I didn’t know her all that well. She was present in my life for the first few years and then disappeared. She came back in my life just last year. We messaged back and forth on Facebook, many of her family members found me through her, and it was strange to watch my family multiply. And now she’s gone. Just last week I told her we should catch up soon. Just a couple months ago, I thought about when I will be ready to meet her in person. Maybe we’d go get a coffee in her town so close to mine. Maybe we’d meet up for brunch, maybe she loved breakfast food as much as me.
I think what will bring this home and make it real to me, is when my brain and heart fully accepts that none of that can happen now. I think my heart will be drop kicked into mourning when I meet my sister and brother and cry with them.When I think about what will happen to them now, and where they will go and who will care for them. But. Until then, I am on autopilot.
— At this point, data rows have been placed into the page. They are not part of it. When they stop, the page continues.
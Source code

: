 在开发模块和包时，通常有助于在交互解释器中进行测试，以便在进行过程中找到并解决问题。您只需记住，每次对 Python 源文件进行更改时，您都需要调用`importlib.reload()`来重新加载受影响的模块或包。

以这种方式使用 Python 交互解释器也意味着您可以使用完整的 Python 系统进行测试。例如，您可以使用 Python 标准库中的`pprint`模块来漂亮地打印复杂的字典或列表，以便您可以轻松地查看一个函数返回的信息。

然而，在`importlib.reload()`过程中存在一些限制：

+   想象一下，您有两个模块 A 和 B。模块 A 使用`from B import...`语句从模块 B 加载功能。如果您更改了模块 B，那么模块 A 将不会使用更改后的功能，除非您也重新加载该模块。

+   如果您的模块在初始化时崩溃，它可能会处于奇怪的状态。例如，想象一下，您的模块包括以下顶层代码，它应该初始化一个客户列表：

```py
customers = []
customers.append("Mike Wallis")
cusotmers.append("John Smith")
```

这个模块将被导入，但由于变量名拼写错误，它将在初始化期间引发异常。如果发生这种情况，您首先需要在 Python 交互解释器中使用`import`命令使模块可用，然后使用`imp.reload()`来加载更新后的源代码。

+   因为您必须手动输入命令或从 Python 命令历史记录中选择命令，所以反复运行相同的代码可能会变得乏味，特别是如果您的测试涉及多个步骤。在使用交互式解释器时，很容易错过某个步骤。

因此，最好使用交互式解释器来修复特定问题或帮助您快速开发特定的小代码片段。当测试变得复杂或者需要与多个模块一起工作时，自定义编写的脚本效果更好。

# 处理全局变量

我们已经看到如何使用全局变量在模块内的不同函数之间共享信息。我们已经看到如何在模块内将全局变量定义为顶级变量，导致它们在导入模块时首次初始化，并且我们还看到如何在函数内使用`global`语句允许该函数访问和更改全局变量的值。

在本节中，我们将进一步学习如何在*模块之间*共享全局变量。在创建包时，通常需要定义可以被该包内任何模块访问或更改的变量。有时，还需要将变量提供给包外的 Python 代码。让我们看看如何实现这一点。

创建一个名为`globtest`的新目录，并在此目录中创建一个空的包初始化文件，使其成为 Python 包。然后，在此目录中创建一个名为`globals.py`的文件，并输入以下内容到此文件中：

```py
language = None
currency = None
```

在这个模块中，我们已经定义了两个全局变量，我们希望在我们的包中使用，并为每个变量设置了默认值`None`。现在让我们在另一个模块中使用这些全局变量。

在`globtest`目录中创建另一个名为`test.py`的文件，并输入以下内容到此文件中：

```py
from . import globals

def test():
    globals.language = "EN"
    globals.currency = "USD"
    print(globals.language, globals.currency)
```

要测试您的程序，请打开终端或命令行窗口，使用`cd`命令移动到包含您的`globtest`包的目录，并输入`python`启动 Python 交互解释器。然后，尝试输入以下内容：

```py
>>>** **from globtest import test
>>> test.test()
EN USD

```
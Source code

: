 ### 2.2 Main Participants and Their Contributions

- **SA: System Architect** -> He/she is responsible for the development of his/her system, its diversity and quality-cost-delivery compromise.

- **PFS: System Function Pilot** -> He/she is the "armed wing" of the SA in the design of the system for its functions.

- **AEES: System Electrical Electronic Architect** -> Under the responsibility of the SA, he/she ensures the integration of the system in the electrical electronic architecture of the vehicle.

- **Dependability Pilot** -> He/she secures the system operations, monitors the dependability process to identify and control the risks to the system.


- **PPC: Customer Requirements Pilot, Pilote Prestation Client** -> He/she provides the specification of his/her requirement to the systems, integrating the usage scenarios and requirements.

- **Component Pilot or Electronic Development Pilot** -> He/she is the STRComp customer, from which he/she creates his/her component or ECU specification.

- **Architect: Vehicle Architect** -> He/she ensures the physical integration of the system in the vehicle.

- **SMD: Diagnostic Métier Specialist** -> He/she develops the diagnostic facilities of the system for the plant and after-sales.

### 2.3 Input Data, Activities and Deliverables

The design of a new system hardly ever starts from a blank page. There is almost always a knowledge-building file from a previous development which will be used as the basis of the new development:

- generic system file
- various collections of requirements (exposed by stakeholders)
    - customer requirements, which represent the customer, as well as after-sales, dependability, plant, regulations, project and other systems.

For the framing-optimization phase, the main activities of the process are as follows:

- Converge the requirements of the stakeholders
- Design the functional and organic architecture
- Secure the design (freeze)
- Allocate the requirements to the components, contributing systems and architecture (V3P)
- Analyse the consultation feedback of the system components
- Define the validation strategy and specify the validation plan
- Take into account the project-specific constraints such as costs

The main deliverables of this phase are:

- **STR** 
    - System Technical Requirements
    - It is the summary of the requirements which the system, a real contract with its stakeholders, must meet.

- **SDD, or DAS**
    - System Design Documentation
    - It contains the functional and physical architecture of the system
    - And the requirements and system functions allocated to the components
I am cat and house sitting, and so far it has been…. an adventure. There are six litter boxes. They are fed 11 cans of cat food between the 14 of them twice a day. The floor needs sweeping and swiffering daily. They are adorable though! And the energy level is much lower than dogs in here. My favorite is curling up on the couch and they all just settle around and we spend some quiet time. It’s a good distraction.But I am looking forward to my own bed!
Well. With this little grenade of a post, I hope your December is off to a lovely start!